Stored data entries
'''
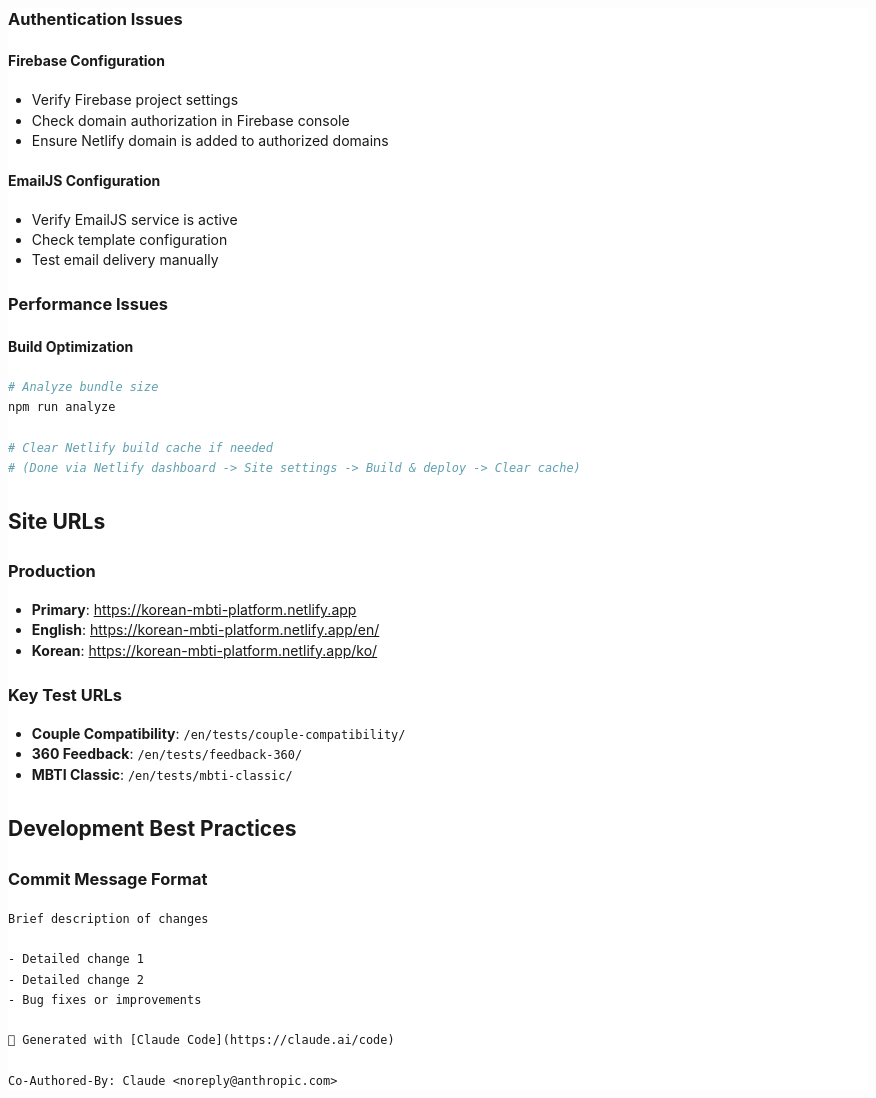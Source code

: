 ### Authentication Issues

#### Firebase Configuration
- Verify Firebase project settings
- Check domain authorization in Firebase console
- Ensure Netlify domain is added to authorized domains

#### EmailJS Configuration
- Verify EmailJS service is active
- Check template configuration
- Test email delivery manually

### Performance Issues

#### Build Optimization
```bash
# Analyze bundle size
npm run analyze

# Clear Netlify build cache if needed
# (Done via Netlify dashboard -> Site settings -> Build & deploy -> Clear cache)
```

## Site URLs

### Production
- **Primary**: https://korean-mbti-platform.netlify.app
- **English**: https://korean-mbti-platform.netlify.app/en/
- **Korean**: https://korean-mbti-platform.netlify.app/ko/

### Key Test URLs
- **Couple Compatibility**: `/en/tests/couple-compatibility/`
- **360 Feedback**: `/en/tests/feedback-360/`
- **MBTI Classic**: `/en/tests/mbti-classic/`

## Development Best Practices

### Commit Message Format
```
Brief description of changes

- Detailed change 1
- Detailed change 2
- Bug fixes or improvements

🤖 Generated with [Claude Code](https://claude.ai/code)

Co-Authored-By: Claude <noreply@anthropic.com>
```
'''
**TASK REQUIREMENTS**
Every line that holds the word "korean" should be copied from the records above.

**WRITTEN RESPONSE**
- **Primary**: https://korean-mbti-platform.netlify.app
- **English**: https://korean-mbti-platform.netlify.app/en/
- **Korean**: https://korean-mbti-platform.netlify.app/ko/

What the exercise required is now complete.